Paul Caron, a Pepperdine University academic who runs the always interesting TaxProf blog, recently celebrated the 1000th day of the scandal, which he argues (convincingly) has never really been covered or investigated fully. After Obama’s first big statements, interest drifted away for the most part and even the president’s bald acknowledgements that something was rotten at the IRS started to be walked back.

My, what a surprise! Aren’t you surprised? I’m sure surprised.

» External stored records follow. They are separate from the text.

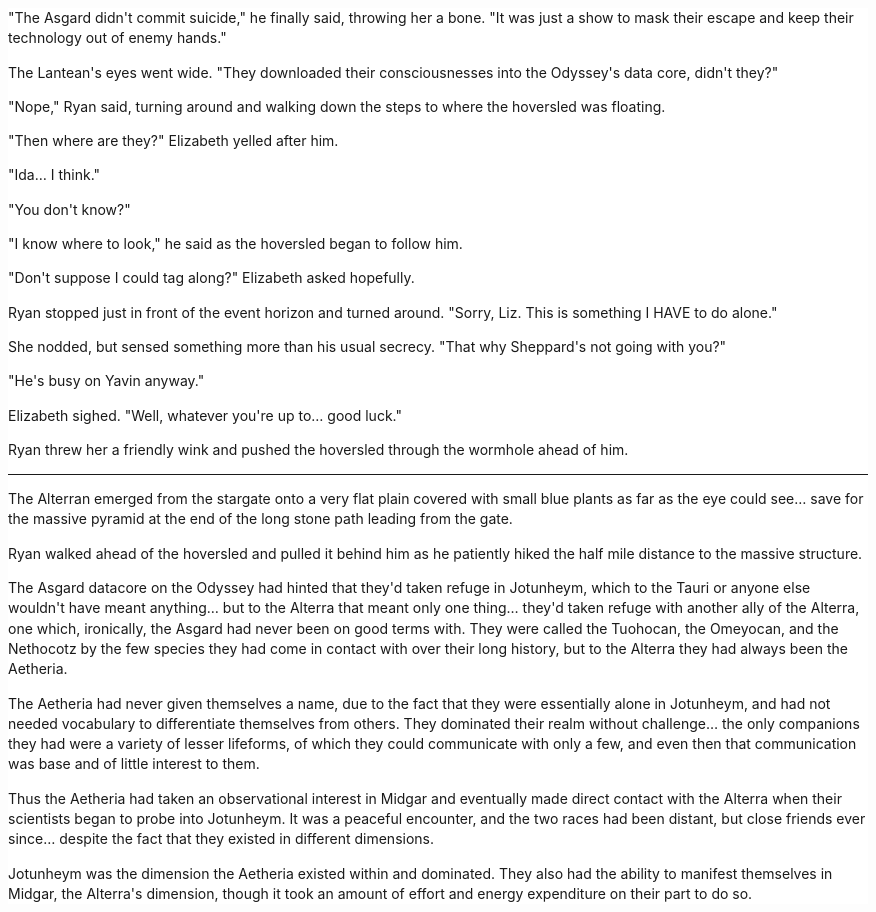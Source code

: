 "The Asgard didn't commit suicide," he finally said, throwing her a bone. "It was just a show to mask their escape and keep their technology out of enemy hands."

The Lantean's eyes went wide. "They downloaded their consciousnesses into the Odyssey's data core, didn't they?"

"Nope," Ryan said, turning around and walking down the steps to where the hoversled was floating.

"Then where are they?" Elizabeth yelled after him.

"Ida… I think."

"You don't know?"

"I know where to look," he said as the hoversled began to follow him.

"Don't suppose I could tag along?" Elizabeth asked hopefully.

Ryan stopped just in front of the event horizon and turned around. "Sorry, Liz. This is something I HAVE to do alone."

She nodded, but sensed something more than his usual secrecy. "That why Sheppard's not going with you?"

"He's busy on Yavin anyway."

Elizabeth sighed. "Well, whatever you're up to… good luck."

Ryan threw her a friendly wink and pushed the hoversled through the wormhole ahead of him.

---

The Alterran emerged from the stargate onto a very flat plain covered with small blue plants as far as the eye could see… save for the massive pyramid at the end of the long stone path leading from the gate.

Ryan walked ahead of the hoversled and pulled it behind him as he patiently hiked the half mile distance to the massive structure.

The Asgard datacore on the Odyssey had hinted that they'd taken refuge in Jotunheym, which to the Tauri or anyone else wouldn't have meant anything… but to the Alterra that meant only one thing… they'd taken refuge with another ally of the Alterra, one which, ironically, the Asgard had never been on good terms with. They were called the Tuohocan, the Omeyocan, and the Nethocotz by the few species they had come in contact with over their long history, but to the Alterra they had always been the Aetheria.

The Aetheria had never given themselves a name, due to the fact that they were essentially alone in Jotunheym, and had not needed vocabulary to differentiate themselves from others. They dominated their realm without challenge… the only companions they had were a variety of lesser lifeforms, of which they could communicate with only a few, and even then that communication was base and of little interest to them.

Thus the Aetheria had taken an observational interest in Midgar and eventually made direct contact with the Alterra when their scientists began to probe into Jotunheym. It was a peaceful encounter, and the two races had been distant, but close friends ever since… despite the fact that they existed in different dimensions.

Jotunheym was the dimension the Aetheria existed within and dominated. They also had the ability to manifest themselves in Midgar, the Alterra's dimension, though it took an amount of effort and energy expenditure on their part to do so.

In a new USA Today column, Glenn Reynolds of Instapundit, who’s been linking to TaxProf for the past 1,000-plus days, sums up the social implications of the IRS scandal:

It’s not just that evidence overwhelmingly points to the IRS having been weaponized in an effort to neutralize Obama’s Tea Party opposition. It’s that ordinary Americans can look at this and conclude that there’s no reason to follow the law if they can get away with breaking it since the people in charge of enforcing the law clearly regard it with contempt.